MMCL-CPI: A multi-modal compound-protein interaction prediction model incorporating contrastive learning pre-training.

MOTIVATION

Compound-protein interaction (CPI) prediction plays a crucial role in drug discovery and drug repositioning. Early researchers relied on time-consuming and labor-intensive wet laboratory experiments. However, the advent of deep learning has significantly accelerated this progress. Most existing deep learning methods utilize deep neural networks to extract compound features from sequences and graphs, either separately or in combination. Our team's previous research has demonstrated that compound images contain valuable information that can be leveraged for CPI task. However, there is a scarcity of multimodal methods that effectively combine sequence and image representations of compounds in CPI. Currently, the use of text-image pairs for contrastive language-image pre-training is a popular approach in the multimodal field.

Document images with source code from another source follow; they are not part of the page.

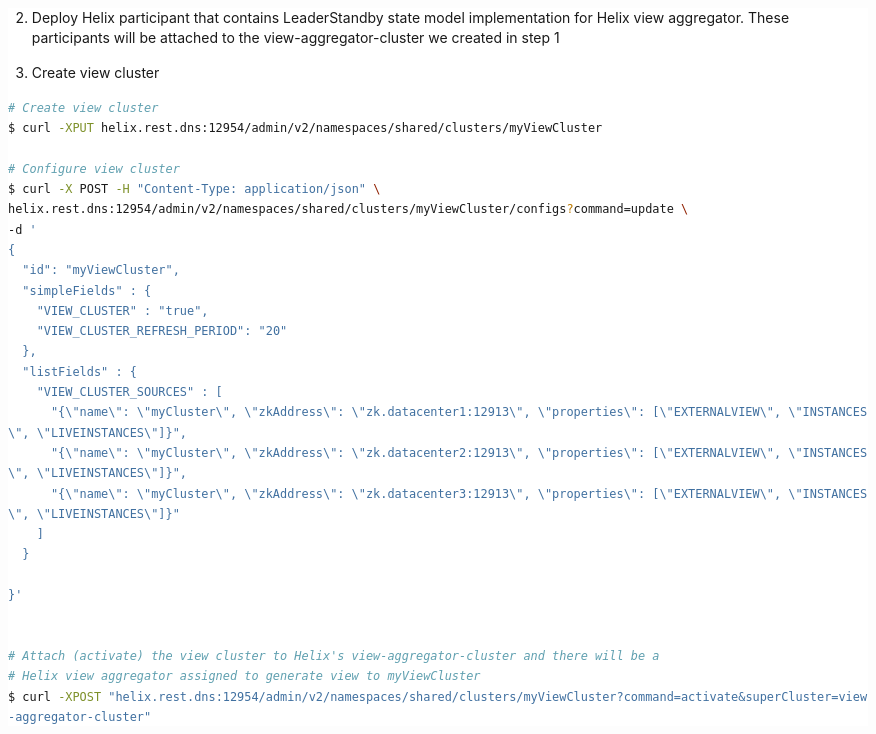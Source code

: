 
2. Deploy Helix participant that contains LeaderStandby state model implementation for Helix view aggregator.
These participants will be attached to the view-aggregator-cluster we created in step 1


3. Create view cluster
```bash
# Create view cluster
$ curl -XPUT helix.rest.dns:12954/admin/v2/namespaces/shared/clusters/myViewCluster
  
# Configure view cluster
$ curl -X POST -H "Content-Type: application/json" \
helix.rest.dns:12954/admin/v2/namespaces/shared/clusters/myViewCluster/configs?command=update \
-d '
{
  "id": "myViewCluster",
  "simpleFields" : {
    "VIEW_CLUSTER" : "true",
    "VIEW_CLUSTER_REFRESH_PERIOD": "20"
  },
  "listFields" : {
    "VIEW_CLUSTER_SOURCES" : [
      "{\"name\": \"myCluster\", \"zkAddress\": \"zk.datacenter1:12913\", \"properties\": [\"EXTERNALVIEW\", \"INSTANCES\", \"LIVEINSTANCES\"]}",
      "{\"name\": \"myCluster\", \"zkAddress\": \"zk.datacenter2:12913\", \"properties\": [\"EXTERNALVIEW\", \"INSTANCES\", \"LIVEINSTANCES\"]}",
      "{\"name\": \"myCluster\", \"zkAddress\": \"zk.datacenter3:12913\", \"properties\": [\"EXTERNALVIEW\", \"INSTANCES\", \"LIVEINSTANCES\"]}"
    ]
  }
 
}'
 
  
# Attach (activate) the view cluster to Helix's view-aggregator-cluster and there will be a
# Helix view aggregator assigned to generate view to myViewCluster
$ curl -XPOST "helix.rest.dns:12954/admin/v2/namespaces/shared/clusters/myViewCluster?command=activate&superCluster=view-aggregator-cluster"

```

Further research is needed to explore how the integration of sequence and image representations can enhance the accuracy of CPI task.

RESULTS

This paper presents a novel method called MMCL-CPI, which encompasses two key highlights: 1) Firstly, we propose extracting compound features from two modalities: one-dimensional SMILES and two-dimensional images. This approach enables us to capture both sequence and spatial features, enhancing the prediction accuracy for CPI. Based on this, we design a novel multimodal model. 2) Secondly, we introduce a multimodal pre-training strategy that leverages comparative learning on a large-scale unlabeled dataset to establish the correspondence between SMILES string and compound's image. This pre-training approach significantly improves compound feature representations for downstream CPI task. Our method has shown competitive results on multiple datasets.